Your assignment => The records below are to be transcribed exactly as they appear.

[Entries taken from a collection]
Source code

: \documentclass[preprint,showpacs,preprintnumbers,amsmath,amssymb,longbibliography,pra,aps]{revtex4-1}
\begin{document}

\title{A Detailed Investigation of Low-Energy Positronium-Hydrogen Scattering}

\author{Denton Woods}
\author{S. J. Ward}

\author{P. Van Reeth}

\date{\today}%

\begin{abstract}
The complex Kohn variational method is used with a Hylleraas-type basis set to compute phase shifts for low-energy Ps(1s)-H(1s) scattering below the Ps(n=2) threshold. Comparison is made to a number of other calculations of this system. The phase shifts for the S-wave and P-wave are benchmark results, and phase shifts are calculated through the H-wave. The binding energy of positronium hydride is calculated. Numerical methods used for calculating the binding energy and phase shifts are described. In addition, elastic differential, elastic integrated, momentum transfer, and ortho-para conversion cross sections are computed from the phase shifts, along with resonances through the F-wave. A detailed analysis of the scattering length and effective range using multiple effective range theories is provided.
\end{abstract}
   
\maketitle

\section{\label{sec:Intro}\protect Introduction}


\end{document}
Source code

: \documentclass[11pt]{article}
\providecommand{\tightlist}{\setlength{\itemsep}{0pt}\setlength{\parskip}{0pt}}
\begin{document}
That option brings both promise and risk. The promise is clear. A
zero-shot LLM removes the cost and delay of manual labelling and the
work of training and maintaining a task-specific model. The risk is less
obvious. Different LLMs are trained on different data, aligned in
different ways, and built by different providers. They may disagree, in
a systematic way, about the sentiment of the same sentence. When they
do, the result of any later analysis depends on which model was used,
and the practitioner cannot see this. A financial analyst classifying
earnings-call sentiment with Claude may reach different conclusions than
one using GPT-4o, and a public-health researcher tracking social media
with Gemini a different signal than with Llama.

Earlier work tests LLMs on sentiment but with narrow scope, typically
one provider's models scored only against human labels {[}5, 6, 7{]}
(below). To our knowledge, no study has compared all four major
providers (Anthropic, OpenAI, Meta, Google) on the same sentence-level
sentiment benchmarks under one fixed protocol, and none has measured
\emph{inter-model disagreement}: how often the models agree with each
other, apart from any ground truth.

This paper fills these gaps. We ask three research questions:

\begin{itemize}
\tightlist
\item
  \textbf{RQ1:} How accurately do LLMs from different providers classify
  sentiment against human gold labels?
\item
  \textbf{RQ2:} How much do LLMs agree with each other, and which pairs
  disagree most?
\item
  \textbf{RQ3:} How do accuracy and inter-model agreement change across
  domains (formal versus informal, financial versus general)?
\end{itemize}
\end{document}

Task output =>
Source code

: \documentclass[preprint,showpacs,preprintnumbers,amsmath,amssymb,longbibliography,pra,aps]{revtex4-1}
\begin{document}

\title{A Detailed Investigation of Low-Energy Positronium-Hydrogen Scattering}

\author{Denton Woods}
\author{S. J. Ward}

\author{P. Van Reeth}

\date{\today}%

\begin{abstract}
The complex Kohn variational method is used with a Hylleraas-type basis set to compute phase shifts for low-energy Ps(1s)-H(1s) scattering below the Ps(n=2) threshold. Comparison is made to a number of other calculations of this system. The phase shifts for the S-wave and P-wave are benchmark results, and phase shifts are calculated through the H-wave. The binding energy of positronium hydride is calculated. Numerical methods used for calculating the binding energy and phase shifts are described. In addition, elastic differential, elastic integrated, momentum transfer, and ortho-para conversion cross sections are computed from the phase shifts, along with resonances through the F-wave. A detailed analysis of the scattering length and effective range using multiple effective range theories is provided.
\end{abstract}
   
\maketitle

\section{\label{sec:Intro}\protect Introduction}


\end{document}
Source code

: \documentclass[11pt]{article}
\providecommand{\tightlist}{\setlength{\itemsep}{0pt}\setlength{\parskip}{0pt}}
\begin{document}
That option brings both promise and risk. The promise is clear. A
zero-shot LLM removes the cost and delay of manual labelling and the
work of training and maintaining a task-specific model. The risk is less
obvious. Different LLMs are trained on different data, aligned in
different ways, and built by different providers. They may disagree, in
a systematic way, about the sentiment of the same sentence. When they
do, the result of any later analysis depends on which model was used,
and the practitioner cannot see this. A financial analyst classifying
earnings-call sentiment with Claude may reach different conclusions than
one using GPT-4o, and a public-health researcher tracking social media
with Gemini a different signal than with Llama.

Earlier work tests LLMs on sentiment but with narrow scope, typically
one provider's models scored only against human labels {[}5, 6, 7{]}
(below). To our knowledge, no study has compared all four major
providers (Anthropic, OpenAI, Meta, Google) on the same sentence-level
sentiment benchmarks under one fixed protocol, and none has measured
\emph{inter-model disagreement}: how often the models agree with each
other, apart from any ground truth.

This paper fills these gaps. We ask three research questions:

\begin{itemize}
\tightlist
\item
  \textbf{RQ1:} How accurately do LLMs from different providers classify
  sentiment against human gold labels?
\item
  \textbf{RQ2:} How much do LLMs agree with each other, and which pairs
  disagree most?
\item
  \textbf{RQ3:} How do accuracy and inter-model agreement change across
  domains (formal versus informal, financial versus general)?
\end{itemize}
\end{document}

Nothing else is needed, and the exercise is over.